Two Rivers Coffee closed its doors in Arvada last weekend, but only to open a new, larger location a few doors down on Saturday in the same shopping center. Two Rivers shares the strip with Natural Grocers and Great Harvest Bread Co.; owner Eric Yochim says the trio of businesses are creating a high-end specialty shopping experience similar to something you'd find in Denver. "This is so good in Arvada. They want access to good coffee as much as people in Denver," he says.
Yochim bought the Arvada cafe from Novo Coffee in 2010, when as a regular customer he was approached to see if he was interested in taking over the location. As a neighborhood native who appreciated having a source of good coffee in a suburban area, Yochim dove right in.
The Atmosphere The new cafe centers around a large rectangular coffee bar that, when I visited, was still cluttered with construction materials from the move. But the clean, modern design was apparent under all the equipment. White tile and gray benches line one wall and ample bar seating will allow more customers to hang out -- one of the main reasons Yochim made the move, as the former location was often too full for all the customers to sit. And in warmer weather, guests will be able to spill out onto the thirty-seat patio.
Yochim is moving the coffee shop's popular community table to the new cafe but is rebuilding it to fit the new space because he loves the atmosphere it creates. And because the space is larger, he also moved his coffee roaster here -- visible in its glassed-in room -- from the Highland neighborhood, where he shared space with Black Eye Coffee. "It makes it easier for production and gives opportunity to share experience of roasting with the guests," he says.
Yochim is also working with a local photographer to get a fly-over photo of the Royal Gorge, which will eventually grace an entire wall of the coffeehouse.
In addition to coffee, Yochim also has his hands in the tea business.
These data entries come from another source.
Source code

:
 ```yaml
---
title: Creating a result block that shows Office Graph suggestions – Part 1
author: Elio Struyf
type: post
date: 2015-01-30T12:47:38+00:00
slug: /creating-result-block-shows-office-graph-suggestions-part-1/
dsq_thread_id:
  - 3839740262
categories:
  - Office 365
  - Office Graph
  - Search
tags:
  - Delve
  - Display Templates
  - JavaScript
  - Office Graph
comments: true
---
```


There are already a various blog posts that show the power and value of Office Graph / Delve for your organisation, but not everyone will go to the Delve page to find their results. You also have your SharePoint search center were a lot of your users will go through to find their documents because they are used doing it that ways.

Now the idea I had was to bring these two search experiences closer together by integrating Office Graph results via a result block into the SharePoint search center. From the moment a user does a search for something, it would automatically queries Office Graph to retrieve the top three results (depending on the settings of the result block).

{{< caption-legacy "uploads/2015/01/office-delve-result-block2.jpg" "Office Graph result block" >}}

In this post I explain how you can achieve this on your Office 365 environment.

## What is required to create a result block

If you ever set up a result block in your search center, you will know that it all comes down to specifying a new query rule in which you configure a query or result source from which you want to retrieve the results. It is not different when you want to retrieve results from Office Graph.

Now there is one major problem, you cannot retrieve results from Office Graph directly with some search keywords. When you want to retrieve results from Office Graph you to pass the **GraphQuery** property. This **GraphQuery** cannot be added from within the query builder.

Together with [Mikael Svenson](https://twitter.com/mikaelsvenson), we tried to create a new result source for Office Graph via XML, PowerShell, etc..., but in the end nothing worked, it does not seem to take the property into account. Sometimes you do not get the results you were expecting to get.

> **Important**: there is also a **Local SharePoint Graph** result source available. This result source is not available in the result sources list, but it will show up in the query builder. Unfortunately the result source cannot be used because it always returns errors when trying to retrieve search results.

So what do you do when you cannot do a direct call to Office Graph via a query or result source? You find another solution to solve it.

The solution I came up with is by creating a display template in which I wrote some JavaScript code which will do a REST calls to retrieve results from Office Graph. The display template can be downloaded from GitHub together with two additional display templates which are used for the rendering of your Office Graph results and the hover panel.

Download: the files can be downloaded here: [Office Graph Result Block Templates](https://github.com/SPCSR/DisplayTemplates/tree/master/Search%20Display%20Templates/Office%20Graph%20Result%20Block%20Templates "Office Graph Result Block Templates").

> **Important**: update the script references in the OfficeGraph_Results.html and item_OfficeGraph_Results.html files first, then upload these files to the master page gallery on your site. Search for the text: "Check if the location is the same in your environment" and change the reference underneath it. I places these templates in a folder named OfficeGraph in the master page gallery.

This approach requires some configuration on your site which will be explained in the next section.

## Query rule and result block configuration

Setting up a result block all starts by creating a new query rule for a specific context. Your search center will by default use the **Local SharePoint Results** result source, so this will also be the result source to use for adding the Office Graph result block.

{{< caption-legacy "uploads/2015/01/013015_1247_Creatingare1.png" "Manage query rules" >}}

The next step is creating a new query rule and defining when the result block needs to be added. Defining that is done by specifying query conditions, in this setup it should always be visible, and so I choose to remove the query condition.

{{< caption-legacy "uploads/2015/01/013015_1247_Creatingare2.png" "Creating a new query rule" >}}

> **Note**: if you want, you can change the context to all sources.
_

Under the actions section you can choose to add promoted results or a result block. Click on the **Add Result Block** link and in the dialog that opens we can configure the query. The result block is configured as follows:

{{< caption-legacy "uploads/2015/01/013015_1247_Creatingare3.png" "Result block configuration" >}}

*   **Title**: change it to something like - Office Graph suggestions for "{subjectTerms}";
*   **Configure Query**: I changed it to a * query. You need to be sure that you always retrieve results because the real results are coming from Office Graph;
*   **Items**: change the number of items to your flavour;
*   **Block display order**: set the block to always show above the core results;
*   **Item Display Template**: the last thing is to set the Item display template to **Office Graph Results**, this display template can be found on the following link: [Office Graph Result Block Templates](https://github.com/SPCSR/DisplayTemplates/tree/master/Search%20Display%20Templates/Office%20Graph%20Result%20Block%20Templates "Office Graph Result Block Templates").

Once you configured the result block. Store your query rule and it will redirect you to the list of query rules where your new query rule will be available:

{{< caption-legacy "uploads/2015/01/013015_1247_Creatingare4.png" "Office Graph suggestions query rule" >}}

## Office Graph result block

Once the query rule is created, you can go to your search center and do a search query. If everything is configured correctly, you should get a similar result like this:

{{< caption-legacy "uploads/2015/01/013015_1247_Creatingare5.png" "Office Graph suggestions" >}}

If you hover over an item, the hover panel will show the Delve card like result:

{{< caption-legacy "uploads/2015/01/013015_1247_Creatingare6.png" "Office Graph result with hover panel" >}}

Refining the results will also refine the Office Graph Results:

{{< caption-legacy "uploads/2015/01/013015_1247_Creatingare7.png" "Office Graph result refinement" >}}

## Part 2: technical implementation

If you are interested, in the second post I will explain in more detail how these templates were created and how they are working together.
When he bought the original cafe, he was trying to find a good tea to serve, but was disappointed by the choices, so he started his own tea business, Colorado Tea Company. That branch of his operation has done well enough that he's now wholesaling tea to a handful of other cafes.
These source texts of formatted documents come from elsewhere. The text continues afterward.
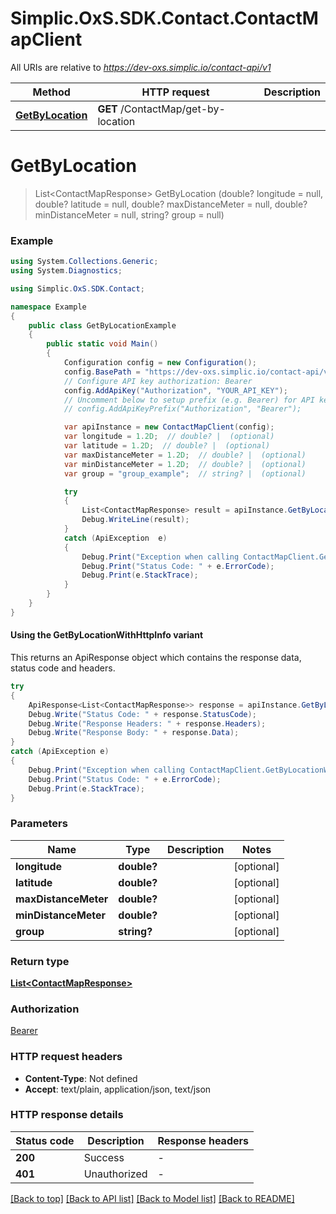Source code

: # Simplic.OxS.SDK.Contact.ContactMapClient

All URIs are relative to *https://dev-oxs.simplic.io/contact-api/v1*

| Method | HTTP request | Description |
|--------|--------------|-------------|
| [**GetByLocation**](ContactMapClient.md#contactmapgetbylocationget) | **GET** /ContactMap/get-by-location |  |

<a id="contactmapgetbylocationget"></a>
# **GetByLocation**
> List&lt;ContactMapResponse&gt; GetByLocation (double? longitude = null, double? latitude = null, double? maxDistanceMeter = null, double? minDistanceMeter = null, string? group = null)



### Example
```csharp
using System.Collections.Generic;
using System.Diagnostics;

using Simplic.OxS.SDK.Contact;

namespace Example
{
    public class GetByLocationExample
    {
        public static void Main()
        {
            Configuration config = new Configuration();
            config.BasePath = "https://dev-oxs.simplic.io/contact-api/v1";
            // Configure API key authorization: Bearer
            config.AddApiKey("Authorization", "YOUR_API_KEY");
            // Uncomment below to setup prefix (e.g. Bearer) for API key, if needed
            // config.AddApiKeyPrefix("Authorization", "Bearer");

            var apiInstance = new ContactMapClient(config);
            var longitude = 1.2D;  // double? |  (optional) 
            var latitude = 1.2D;  // double? |  (optional) 
            var maxDistanceMeter = 1.2D;  // double? |  (optional) 
            var minDistanceMeter = 1.2D;  // double? |  (optional) 
            var group = "group_example";  // string? |  (optional) 

            try
            {
                List<ContactMapResponse> result = apiInstance.GetByLocation(longitude, latitude, maxDistanceMeter, minDistanceMeter, group);
                Debug.WriteLine(result);
            }
            catch (ApiException  e)
            {
                Debug.Print("Exception when calling ContactMapClient.GetByLocation: " + e.Message);
                Debug.Print("Status Code: " + e.ErrorCode);
                Debug.Print(e.StackTrace);
            }
        }
    }
}
```

#### Using the GetByLocationWithHttpInfo variant
This returns an ApiResponse object which contains the response data, status code and headers.

```csharp
try
{
    ApiResponse<List<ContactMapResponse>> response = apiInstance.GetByLocationWithHttpInfo(longitude, latitude, maxDistanceMeter, minDistanceMeter, group);
    Debug.Write("Status Code: " + response.StatusCode);
    Debug.Write("Response Headers: " + response.Headers);
    Debug.Write("Response Body: " + response.Data);
}
catch (ApiException e)
{
    Debug.Print("Exception when calling ContactMapClient.GetByLocationWithHttpInfo: " + e.Message);
    Debug.Print("Status Code: " + e.ErrorCode);
    Debug.Print(e.StackTrace);
}
```

### Parameters

| Name | Type | Description | Notes |
|------|------|-------------|-------|
| **longitude** | **double?** |  | [optional]  |
| **latitude** | **double?** |  | [optional]  |
| **maxDistanceMeter** | **double?** |  | [optional]  |
| **minDistanceMeter** | **double?** |  | [optional]  |
| **group** | **string?** |  | [optional]  |

### Return type

[**List&lt;ContactMapResponse&gt;**](ContactMapResponse.md)

### Authorization

[Bearer](../README.md#Bearer)

### HTTP request headers

 - **Content-Type**: Not defined
 - **Accept**: text/plain, application/json, text/json


### HTTP response details
| Status code | Description | Response headers |
|-------------|-------------|------------------|
| **200** | Success |  -  |
| **401** | Unauthorized |  -  |

[[Back to top]](#) [[Back to API list]](../README.md#documentation-for-api-endpoints) [[Back to Model list]](../README.md#documentation-for-models) [[Back to README]](../README.md)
The new incarnation of Two Rivers offers a more robust menu than the original. At the last minute, Yochim and his friend and chef Chris Tegland, the former executive chef at Balistreri Wineries, decided to take advantage of the larger kitchen. Tegland will work at the cafe full-time and do all baking in-house. He's also going to introduce a "pretty dynamic menu," Yochim says, including sandwiches and spring rolls. "We're going to do a rotating menu and see what sticks," he says. "I don't know where we're going to land."
"We're trying not to shake up the identity of Two Rivers that much, but just add to it," he adds.